Monday 9 July 2012

Forced transition in UK farming



The history of the last sixty years of UK agriculture makes for interesting analysis when considering the implications of the planned single global dominant elite and the coming enslavement of the mass of population. In post war Britain of the 1950's there was a drive for national self sufficiency in agriculture driven by the forced rationing of the years through World War II, and a standard British farm across much of the agricultural regions of the country were an average of one hundred acres of mix arable and livestock farming with some additional specialist regions based on soil type and climate producing fruit and vegetables. This was an effective and reasonably efficient system that had worked well for several hundred years and had a capacity to provide the basic food needs of a population in excess of thirty five million people. The system was self sufficient for fertiliser, with animal waste providing nitrogen rich nutrients to the soil, and maintained a relatively high level of employment in rural areas and minimal artificial inputs including fuel.

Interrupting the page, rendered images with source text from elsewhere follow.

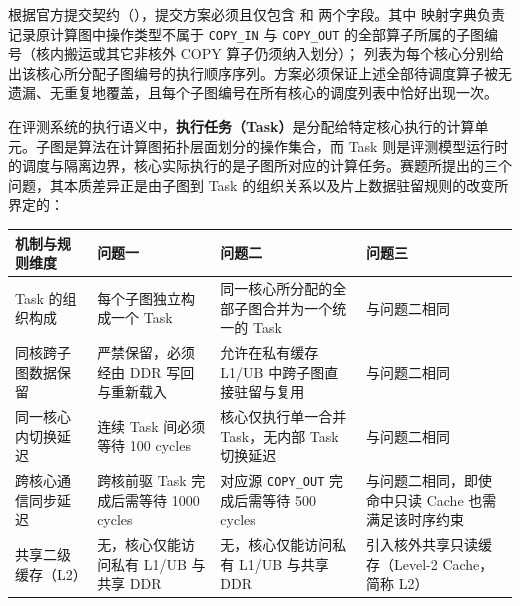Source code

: \documentclass[anonymous,notoc]{gmcm2026}
\begin{document}
根据官方提交契约（\texttt{}），提交方案必须且仅包含 \texttt{} 和 \texttt{} 两个字段。其中 \texttt{} 映射字典负责记录原计算图中操作类型不属于 \texttt{COPY\_IN} 与 \texttt{COPY\_OUT} 的全部算子所属的子图编号（核内搬运或其它非核外 COPY 算子仍须纳入划分）；\texttt{} 列表为每个核心分别给出该核心所分配子图编号的执行顺序序列。方案必须保证上述全部待调度算子被无遗漏、无重复地覆盖，且每个子图编号在所有核心的调度列表中恰好出现一次。

在评测系统的执行语义中，\textbf{执行任务（Task）}是分配给特定核心执行的计算单元。子图是算法在计算图拓扑层面划分的操作集合，而 Task 则是评测模型运行时的调度与隔离边界，核心实际执行的是子图所对应的计算任务。赛题所提出的三个问题，其本质差异正是由子图到 Task 的组织关系以及片上数据驻留规则的改变所界定的：

{\def\LTcaptype{table} %
\begin{table}[!htbp]\centering\small
\begin{tabular}{@{}
  >{\raggedright\arraybackslash}p{}
  >{\raggedright\arraybackslash}p{}
  >{\raggedright\arraybackslash}p{}
  >{\raggedright\arraybackslash}p{}@{}}
\toprule\noalign{}
\begin{minipage}[b]{\linewidth}\raggedright
机制与规则维度
\end{minipage} & \begin{minipage}[b]{\linewidth}\raggedright
问题一
\end{minipage} & \begin{minipage}[b]{\linewidth}\raggedright
问题二
\end{minipage} & \begin{minipage}[b]{\linewidth}\raggedright
问题三
\end{minipage} \\
\midrule\noalign{}


Task 的组织构成 & 每个子图独立构成一个 Task & 同一核心所分配的全部子图合并为一个统一的 Task & 与问题二相同 \\
同核跨子图数据保留 & 严禁保留，必须经由 DDR 写回与重新载入 & 允许在私有缓存 L1/UB 中跨子图直接驻留与复用 & 与问题二相同 \\
同一核心内切换延迟 & 连续 Task 间必须等待 100 cycles & 核心仅执行单一合并 Task，无内部 Task 切换延迟 & 与问题二相同 \\
跨核心通信同步延迟 & 跨核前驱 Task 完成后需等待 1000 cycles & 对应源 \texttt{COPY\_OUT} 完成后需等待 500 cycles & 与问题二相同，即使命中只读 Cache 也需满足该时序约束 \\
共享二级缓存（L2） & 无，核心仅能访问私有 L1/UB 与共享 DDR & 无，核心仅能访问私有 L1/UB 与共享 DDR & 引入核外共享只读缓存（Level-2 Cache，简称 L2） \\
\bottomrule\end{tabular}
\end{table}
}
\end{document}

This system remained in place until the early 1960's at which point there was a transition in UK policy to come into line with European practices.

The move towards integration with Europe both politically and in terms of agriculture was hailed by much of the media as a positive step but it had significant consequences for the farming community. One of the principles of the Common Agricultural Policy (CAP) was that the European Union would organise production across Europe, and organise the management of subsidy payments to create a price protected block within Europe against imports from outside the European Economic Community (EEC). These management controls and subsidies encouraged farmers to specialise in single crops or livestock types to maximise production of individual crops, and led to media reports of milk lakes, butter mountains and so on. This was a created situation specifically designed to create an anti-farming atmosphere in the general public, the implication being that farmers were creating this excess through greed rather than because that was the instruction they were receiving. The images of vast warehouses filled with food produce going to waste were highly prevalent in the 1960's and early '70's.

The next step in this transition was to create a European legislation that would further alienate the public. This came in the form of a series of farm subsidies aimed at encouraging farmers to take land out of production to reduce surpluses. The most infamous of these was the set-aside scheme, portrayed by the mainstream media as farmers being paid to do nothing. Of course this was nonsense, and individual farmers had no option in this anyway, but the atmosphere of antagonism was enhanced and farmers were again marginalised. This process continued through the 1980's when a new pressure was added in the form of government approved supermarket monopoly buying strategies that over the next decade and a half consistently reduced prices for agricultural products to a point considerably below cost price. Over the last twenty five years this has led to a loss for individual farmers to the industry of fifty five percent, and a rapid decline in production, and a shift towards ever larger farms owned as investment land and managed for subsidy rather than production.

As a nation we are now less than twenty percent self sufficient for food in the UK and that figure is falling year on year, and we are now at a point where we already have two generations of farmers who have never farmed an efficient mixed farm and who would be largely unable to return to that style without considerable difficulty. We have also largely lost many of the breeds of crops and livestock that could function in this style of farming, the current breeds being specifically designed for high yield intensive production. What this means is that as a nation we are almost completely at the mercy of the global elite to keep us supplied with out daily essential foodstuffs, and this makes us totally vulnerable, and unable to fight against the system without risking our food supply being cut off. Seems a strange state of affairs given that we are capable of being self sufficient if we really want to be. I wonder why we chose not to.